とにかく動き回るしかないか。今の俺にできるのはキキョウの期待に応えて最大バフであいつに攻撃を叩き込むこと。
そのために俺の準備しないとな。まずはキョウヘイの位置が何となくでもいいからわかるくらいの位置に移動!そしてスキルを発動
「スキル{神速}」
そろそろ2分だ!行くぞ
「キョウヘイ!今{神速}状態でお前には俺の姿が見えない。けど俺を信じて斧に重さを感じたら打ち上げてくれ!行くぞ!」
「わかった!頼むぞ!」
俺は神速で上昇したAGIで最速の動きをする。そして一度キョウヘイの近くを通り過ぎ、できるだけ高く飛び上がる!完璧だ。高さのあるジャンプはしていない。だが、速度で助走をつけている。その助走を前に飛ぶ力ではなく上に飛ぶ力に変換!
行くぞ。
「行っけぇぇぇぇぇぇぇぇぇぇぇぇぇ」
「キョウヘイのその叫び声に合わせて俺は高く打ち上げられた。飛び上がる中、俺は10本すべての腕を展開!そしてのそのすべてに武器を装備する。今の俺にはメイン武器が2つしかない。だが、モンスターのドロップアイテムで手に入れた大量の武器がある。もちろんどれも耐久性能に優れないし、基本的には投擲武器として使った方がいいレベルのものたちだ。それでも今はそれでいい。
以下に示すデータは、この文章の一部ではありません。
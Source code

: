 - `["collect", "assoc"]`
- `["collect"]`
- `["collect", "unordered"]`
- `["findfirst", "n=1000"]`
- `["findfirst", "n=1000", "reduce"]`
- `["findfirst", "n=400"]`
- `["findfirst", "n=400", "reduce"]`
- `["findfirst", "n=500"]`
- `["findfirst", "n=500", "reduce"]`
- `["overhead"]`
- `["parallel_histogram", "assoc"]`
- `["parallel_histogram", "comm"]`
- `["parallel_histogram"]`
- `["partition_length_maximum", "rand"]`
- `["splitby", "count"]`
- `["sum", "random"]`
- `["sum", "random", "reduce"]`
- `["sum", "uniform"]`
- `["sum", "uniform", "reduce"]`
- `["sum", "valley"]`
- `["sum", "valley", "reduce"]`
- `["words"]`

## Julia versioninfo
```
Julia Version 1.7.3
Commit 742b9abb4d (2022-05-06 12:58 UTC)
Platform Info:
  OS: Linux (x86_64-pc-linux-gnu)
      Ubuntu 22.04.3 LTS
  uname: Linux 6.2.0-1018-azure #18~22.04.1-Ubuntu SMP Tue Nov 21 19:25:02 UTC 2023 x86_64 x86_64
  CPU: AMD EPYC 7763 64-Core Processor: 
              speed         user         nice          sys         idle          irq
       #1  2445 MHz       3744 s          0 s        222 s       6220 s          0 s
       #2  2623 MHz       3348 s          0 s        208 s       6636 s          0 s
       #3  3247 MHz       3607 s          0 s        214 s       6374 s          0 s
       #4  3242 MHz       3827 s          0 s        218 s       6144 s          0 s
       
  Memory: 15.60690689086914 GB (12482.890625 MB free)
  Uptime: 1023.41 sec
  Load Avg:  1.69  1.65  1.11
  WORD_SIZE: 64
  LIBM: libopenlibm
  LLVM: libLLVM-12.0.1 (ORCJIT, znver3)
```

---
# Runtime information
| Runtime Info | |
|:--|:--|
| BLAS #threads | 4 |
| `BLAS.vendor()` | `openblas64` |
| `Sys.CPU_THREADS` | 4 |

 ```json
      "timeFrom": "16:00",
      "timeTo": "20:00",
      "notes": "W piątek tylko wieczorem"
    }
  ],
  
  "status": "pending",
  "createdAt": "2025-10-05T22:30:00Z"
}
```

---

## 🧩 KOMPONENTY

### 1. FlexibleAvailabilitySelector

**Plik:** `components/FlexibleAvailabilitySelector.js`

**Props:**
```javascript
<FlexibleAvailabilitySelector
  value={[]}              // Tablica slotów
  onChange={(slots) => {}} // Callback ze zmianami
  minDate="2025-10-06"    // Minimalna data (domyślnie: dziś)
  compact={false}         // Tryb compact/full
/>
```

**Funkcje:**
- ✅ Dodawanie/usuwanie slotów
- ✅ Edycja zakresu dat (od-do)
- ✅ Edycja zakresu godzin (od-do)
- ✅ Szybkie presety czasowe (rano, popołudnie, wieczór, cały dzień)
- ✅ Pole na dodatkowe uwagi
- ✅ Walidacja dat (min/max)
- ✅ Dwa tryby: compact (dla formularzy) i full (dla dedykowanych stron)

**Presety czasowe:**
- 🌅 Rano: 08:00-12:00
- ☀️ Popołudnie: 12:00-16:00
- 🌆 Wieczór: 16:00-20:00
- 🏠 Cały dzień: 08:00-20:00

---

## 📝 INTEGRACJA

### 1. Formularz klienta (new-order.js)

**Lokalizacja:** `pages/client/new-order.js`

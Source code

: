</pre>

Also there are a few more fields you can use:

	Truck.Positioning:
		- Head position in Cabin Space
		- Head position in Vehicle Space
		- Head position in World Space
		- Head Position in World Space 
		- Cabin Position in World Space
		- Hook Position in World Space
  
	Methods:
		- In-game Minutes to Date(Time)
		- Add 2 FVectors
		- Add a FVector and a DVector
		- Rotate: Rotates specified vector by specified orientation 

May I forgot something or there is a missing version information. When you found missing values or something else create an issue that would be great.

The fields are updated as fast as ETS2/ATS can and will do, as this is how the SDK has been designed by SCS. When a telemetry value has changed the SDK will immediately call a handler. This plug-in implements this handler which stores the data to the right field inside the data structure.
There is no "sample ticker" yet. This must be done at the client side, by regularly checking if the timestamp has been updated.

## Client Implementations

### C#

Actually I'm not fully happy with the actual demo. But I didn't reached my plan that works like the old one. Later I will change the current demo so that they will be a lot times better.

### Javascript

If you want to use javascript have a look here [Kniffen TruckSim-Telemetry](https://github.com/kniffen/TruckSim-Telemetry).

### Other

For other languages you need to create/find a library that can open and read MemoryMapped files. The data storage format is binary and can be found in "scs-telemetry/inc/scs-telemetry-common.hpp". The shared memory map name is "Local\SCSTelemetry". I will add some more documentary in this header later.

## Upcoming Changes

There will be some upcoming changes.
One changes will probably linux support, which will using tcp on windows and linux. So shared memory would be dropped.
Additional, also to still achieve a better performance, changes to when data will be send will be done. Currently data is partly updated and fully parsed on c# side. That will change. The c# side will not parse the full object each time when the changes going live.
そして俺はついに王鷹の高さまで到達。まだわずかに上昇は続けているが、その状態ですべての武器で一斉に攻撃する。もちろん所撃破わずかのずれも許されない。今の俺はステルス状態でこいつには察知されていない。そしてその状態ならスキル{暗殺者}の不意打ち補正がかかる。つまりすべての武器を同時にたたきつけるのが最も良い。そして俺が来たのは相手のすぐ側だ。距離は30㎝ほどしかない。ここであれを使う!
「スキル{反撃領域}」
俺は半径1メートルの中から移動不可になる。だが、こいつは既に領域内に入ってしまっている。そのため俺は1フレーム単位で行動できる。さっきの一撃でドロップ武器たちは砕け散ってしまった。だが、まだまだ大量にあるんだ。全部破棄切る勢いでやってやろうじゃねぇか。俺が落下することでこいつが俺の領域外から出るまでおそらくあと30~40フレームといったところだろう。それだけあれば十分だ。
ドロップ武器を開いている8本の腕に装備!そして攻撃、残りの2本は常に攻撃を加え続ける。これをひたすらに繰り返し、HPを削っていく。
ただ1つ問題が起こった。王鷹の防御はそこまで高くなかった。ダメージも普通に入っている。ただ、HP量が半端じゃない。王鷹が俺の領域外に出る!まずい!削り切ることができなかった!